The objective of this study was to use both field data and a numerical simulation to examine the long-term performance and environmental effects of a large GSHP (ground source heat pump) system that heats and cools industrial greenhouses in a cold region. A large vertical GSHP system was installed in the city of Akabira in the north of Hokkaido, Japan to provide heating and cooling for 12 greenhouses. The system has a maximum capacity of 640 and 648 kW for heating and cooling, respectively. The system was monitored and analyzed from Oct. 2010 through May 2011. The system had a COP (coefficient of performance) of 3.0 and SCOP (system coefficient of performance) of 2.7. The average heat extraction rate of the system was approximately 27.7 W/m. In addition, the ground temperature at a depth of 40 m decreased from approximately 7.8 °C to 0 °C after 8 months of operation. A numerical model of the system was developed in FEFLOW to predict its future behavior under conditions where the demand for heating surpasses the demand for cooling. The simulation results suggest that the system could maintain the heat exchange rate for several years without significantly compromising its performance. The risk of operating the system under unbalanced heating and cooling loads was addressed via case studies.

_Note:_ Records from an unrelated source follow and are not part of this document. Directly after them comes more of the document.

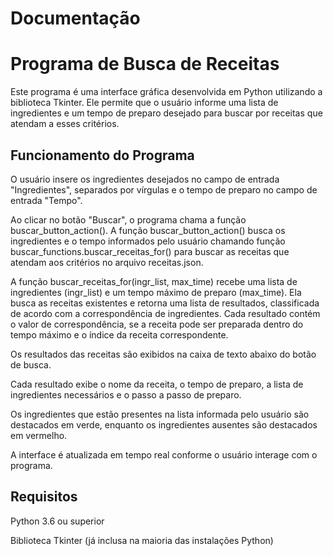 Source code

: # Documentação

# Programa de Busca de Receitas
Este programa é uma interface gráfica desenvolvida em Python utilizando a biblioteca Tkinter. Ele permite que o usuário informe uma lista de ingredientes e um tempo de preparo desejado para buscar por receitas que atendam a esses critérios.

## Funcionamento do Programa
O usuário insere os ingredientes desejados no campo de entrada "Ingredientes", separados por vírgulas 
e o tempo de preparo no campo de entrada "Tempo".

Ao clicar no botão "Buscar", o programa chama a função buscar_button_action(). A função buscar_button_action() busca os ingredientes e o tempo informados pelo usuário chamando função buscar_functions.buscar_receitas_for() para buscar as receitas que atendam aos critérios no arquivo receitas.json.

A função buscar_receitas_for(ingr_list, max_time) recebe uma lista de ingredientes (ingr_list) e um tempo máximo de preparo (max_time). Ela busca as receitas existentes e retorna uma lista de resultados, classificada de acordo com a correspondência de ingredientes. Cada resultado contém o valor de correspondência, se a receita pode ser preparada dentro do tempo máximo e o índice da receita correspondente.

Os resultados das receitas são exibidos na caixa de texto abaixo do botão de busca.

Cada resultado exibe o nome da receita, o tempo de preparo, a lista de ingredientes necessários e o passo a passo de preparo.

Os ingredientes que estão presentes na lista informada pelo usuário são destacados em verde, enquanto os ingredientes ausentes são destacados em vermelho.

A interface é atualizada em tempo real conforme o usuário interage com o programa.


## Requisitos
Python 3.6 ou superior

Biblioteca Tkinter (já inclusa na maioria das instalações Python)
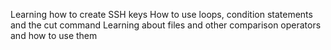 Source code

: Learning how to create SSH keys
How to use loops, condition statements and the cut command
Learning about files and other comparison operators and how to use them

Groundwater flow decreases the risk of operating the system when the heat extraction was much higher or lower than the heat injection.

Suggested Citation

  • Li, Huai & Nagano, Katsunori & Lai, Yuanxiang & Shibata, Kazuo & Fujii, Hikari, 2013. "Evaluating the performance of a large borehole ground source heat pump for greenhouses in northern Japan," Energy, Elsevier, vol. 63(C), pages 387-399.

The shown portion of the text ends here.